Indians assume the lion's share of German service jobs sent abroad
In the early 1900s, Henry Ford revolutionized manufacturing when he introduced the assembly line to build cars. The 1980s saw the next revolution: subcontractors took over part of the manufacturing process. Outsourcing has now taken hold of the service sector, where it's called "offshoring." Deutsche Bank and the IT organization BITKOM presented a study on the effects of this change for the German workforce on Tuesday in Berlin that suggests that German IT students may want to shift their emphasis.
Germany's offshoring sales volume currently amounts to about 600 million euros ($723 million). An increase of more than 20 percent is expected over the next five years, and it's a development that can't be halted, according to BITKOM Vice President Jörg Menno Harms.
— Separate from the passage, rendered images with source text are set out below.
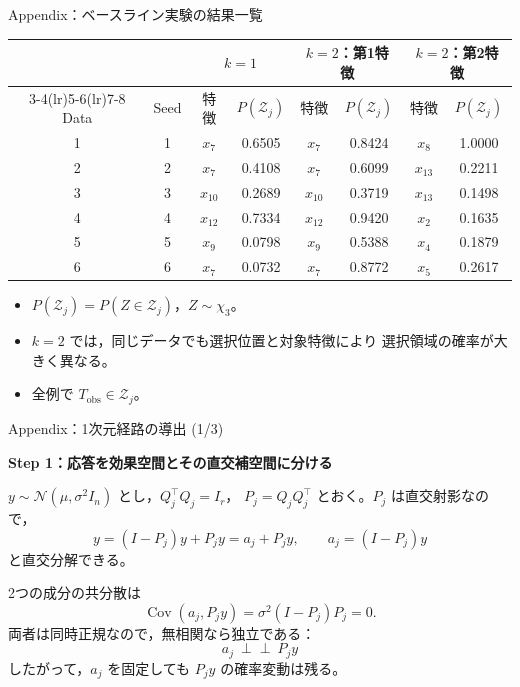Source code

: \documentclass[aspectratio=169,11pt]{beamer}
\begin{document}
\begin{frame}{Appendix：ベースライン実験の結果一覧}
  \small
  \centering
  \renewcommand{\arraystretch}{1.18}
  \begin{tabular}{cc cc cc cc}
    \toprule
    & & \multicolumn{2}{c}{$k=1$}
      & \multicolumn{2}{c}{$k=2$：第1特徴}
      & \multicolumn{2}{c}{$k=2$：第2特徴} \\
    \cmidrule(lr){3-4}\cmidrule(lr){5-6}\cmidrule(lr){7-8}
    Data & Seed
      & 特徴 & $P(\mathcal Z_j)$
      & 特徴 & $P(\mathcal Z_j)$
      & 特徴 & $P(\mathcal Z_j)$ \\
    \midrule
    1 & 1 & $x_7$  & 0.6505 & $x_7$  & 0.8424 & $x_8$  & 1.0000 \\
    2 & 2 & $x_7$  & 0.4108 & $x_7$  & 0.6099 & $x_{13}$ & 0.2211 \\
    3 & 3 & $x_{10}$ & 0.2689 & $x_{10}$ & 0.3719 & $x_{13}$ & 0.1498 \\
    4 & 4 & $x_{12}$ & 0.7334 & $x_{12}$ & 0.9420 & $x_2$  & 0.1635 \\
    5 & 5 & $x_9$  & 0.0798 & $x_9$  & 0.5388 & $x_4$  & 0.1879 \\
    6 & 6 & $x_7$  & 0.0732 & $x_7$  & 0.8772 & $x_5$  & 0.2617 \\
    \bottomrule
  \end{tabular}

  \vspace{0.40cm}
  \begin{itemize}
    \item $P(\mathcal Z_j)=P(Z\in\mathcal Z_j)$，$Z\sim\chi_3$。
    \item $k=2$ では，同じデータでも選択位置と対象特徴により
      選択領域の確率が大きく異なる。
    \item 全例で $T_{\mathrm{obs}}\in\mathcal Z_j$。
  \end{itemize}
\end{frame}

\begin{frame}{Appendix：1次元経路の導出 (1/3)}
  \small
  \setlength{\abovedisplayskip}{5pt}
  \setlength{\belowdisplayskip}{5pt}

  \textbf{Step 1：応答を効果空間とその直交補空間に分ける}

  $y\sim\mathcal N(\mu,\sigma^2I_n)$ とし，$Q_j^\top Q_j=I_r$，
  $P_j=Q_jQ_j^\top$ とおく。$P_j$ は直交射影なので，
  \[
    y=(I-P_j)y+P_jy
      =a_j+P_jy,\qquad a_j=(I-P_j)y
  \]
  と直交分解できる。

  2つの成分の共分散は
  \[
    \operatorname{Cov}(a_j,P_jy)
    =\sigma^2(I-P_j)P_j=0.
  \]
  両者は同時正規なので，無相関なら独立である：
  \[
    \boxed{a_j\ \mathrel{\perp\!\!\!\perp}\ P_jy}
  \]
  したがって，$a_j$ を固定しても $P_jy$ の確率変動は残る。
\end{frame}
\end{document}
"We can decide whether we want to react to globalization passively -- as victims -- or actively by having a say in the future division of labor in the world," Harms said. "Offshoring shouldn't be a taboo topic. We've got to acknowledge that companies use offshoring to keep up and to improve their international competitiveness."
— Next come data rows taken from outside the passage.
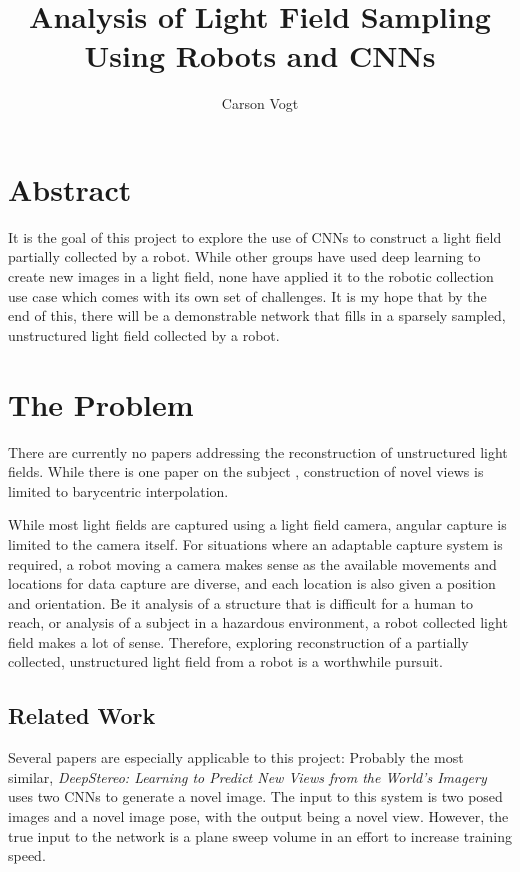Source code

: \documentclass[12pt]{report}
\begin{document}
\title{Analysis of Light Field Sampling Using Robots and CNNs \vspace{2.5cm}}	
\author{
\Large Carson Vogt \vspace{1cm} \\ 
}


\maketitle

\section*{Abstract}
It is the goal of this project to explore the use of CNNs to construct a light field partially collected by a robot. While other groups have used deep learning to create new images in a light field, none have applied it to the robotic collection use case which comes with its own set of challenges. It is my hope that by the end of this, there will be a demonstrable network that fills in a sparsely sampled, unstructured light field collected by a robot. 

\section*{The Problem}
There are currently no papers addressing the reconstruction of unstructured light fields. While there is one paper on the subject \cite{Davis12}, construction of novel views is limited to barycentric interpolation. 

While most light fields are captured using a light field camera, angular capture is limited to the camera itself. For situations where an adaptable capture system is required, a robot moving a camera makes sense as the available movements and locations for data capture are diverse, and each location is also given a position and orientation. Be it analysis of a structure that is difficult for a human to reach, or analysis of a subject in a hazardous environment, a robot collected light field makes a lot of sense. Therefore, exploring reconstruction of a partially collected, unstructured light field from a robot is a worthwhile pursuit. 

\subsection*{Related Work}
Several papers are especially applicable to this project:
Probably the most similar, \emph{DeepStereo: Learning to Predict New Views from the World's Imagery} uses two CNNs to generate a novel image. The input to this system is two posed images and a novel image pose, with the output being a novel view. However, the true input to the network is a plane sweep volume in an effort to increase training speed.
\end{document}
Due to the change, young computer scientists with fresh degrees in hand are likely to discover they can only get work in the sector as highly specialized experts with experience in project management or as consultants and customer advisors. Mere programmers are simply not needed in Germany, since their work is now done in India, Ireland and Israel.
Relocating jobs abroad continues to be at the heart of heated discussions in Germany. The fact that only 570 of the 4,000 companies contacted for the study participated illustrates how touchy it is. Despite promises of anonymity, many companies were concerned about their image.
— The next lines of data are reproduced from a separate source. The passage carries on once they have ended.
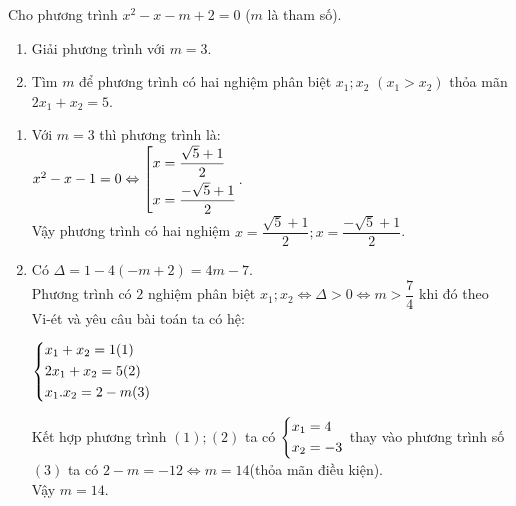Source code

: \begin{ex}%

	Cho phương trình $x^2-x-m + 2 = 0$ ($m$ là tham số).
	\begin{enumerate}
		\item Giải phương trình với $m = 3$.
		\item Tìm $m$ để phương trình có hai nghiệm phân biệt $x_1; x_2$ $(x_1>x_2)$ thỏa mãn $2x_1 + x_2 = 5$.
	\end{enumerate}
	\loigiai
	{\begin{enumerate}
			\item Với $m=3$ thì phương trình là:\\
			$x^2-x-1 = 0\Leftrightarrow\left[\begin{aligned}&x=\dfrac{\sqrt{5}+1}{2}\\&x=\dfrac{-\sqrt{5}+1}{2}\end{aligned}\right.$.\\
			Vậy phương trình có hai nghiệm $x=\dfrac{\sqrt{5}+1}{2};x=\dfrac{-\sqrt{5}+1}{2}$.
			\item Có $\Delta=1-4(-m+2)=4m-7$.\\
			Phương trình có $2$ nghiệm phân biệt $x_1;x_2\Leftrightarrow\Delta>0\Leftrightarrow m>\dfrac{7}{4}$ khi đó theo Vi-ét và yêu câu bài toán ta có hệ:
			\begin{center}
			$\left\{\begin{aligned}&x_1+x_2=1 (1)\\&2x_1+x_2=5 (2)\\&x_1.x_2=2-m (3)\end{aligned}\right.$
		\end{center}
			Kết hợp phương trình $(1);(2)$ ta có $\left\{\begin{aligned}&x_1=4\\&x_2=-3\end{aligned}\right.$ thay vào phương trình số $(3)$ ta có $2-m=-12\Leftrightarrow m=14$(thỏa mãn điều kiện).\\
			Vậy $m=14$.
		\end{enumerate}
		
	} 
\end{ex}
But, the study actually showed that offshoring doesn't necessarily have a negative effect on the jobs that remain in Germany. On the contrary, the savings allow the companies to grow and to hire more employees, Harms said.
Not always feasible
Though India is still the main destination for offshoring projects -- it has 90 percent of the western European market -- contractors from eastern Europe are gaining ground, the study showed.
"We do feel a cultural proximity to eastern European countries," one of the study's authors, Jürgen Schaaf, said. "The great advantage the US and Britain have in India is a common language. That's an advantage Germans don't have in India. But in many eastern European countries, German is spoken well enough to communicate on a working level."
In its own attempts to send jobs offshore, Deutsche Bank discovered firsthand the importance of language for the service sector. The bank tried to establish a call-center abroad, but ended up leaving again because customers weren't satisfied.
Deutsche Bank chief economist Norbert Walter
"You learn that many languages are spoken all over the world, but often in such a manner that only locals can understand them, not our customers," said Deutsche Bank chief economist Norbert Walter (photo).
Now, one of the bank's two global call-centers is located in Berlin.
The way of the future?
But it's not only customer services, bookkeeping and personnel that are prey to offshoring. About 40 percent of the firms questioned in the study said they'd partly offshored research and development as well. But in this case, cost efficiency wasn't the only reason. There just aren't enough highly specialized experts in Germany and that's what the country needs, Walter said.
In view of all the schools that -- due to Germany's low birth rate -- are expected to stand empty in the future, the country could start making a name for itself as a global contractor of education," Walter suggested. Germany could make a name for itself for "inshoring" instead of offshoring.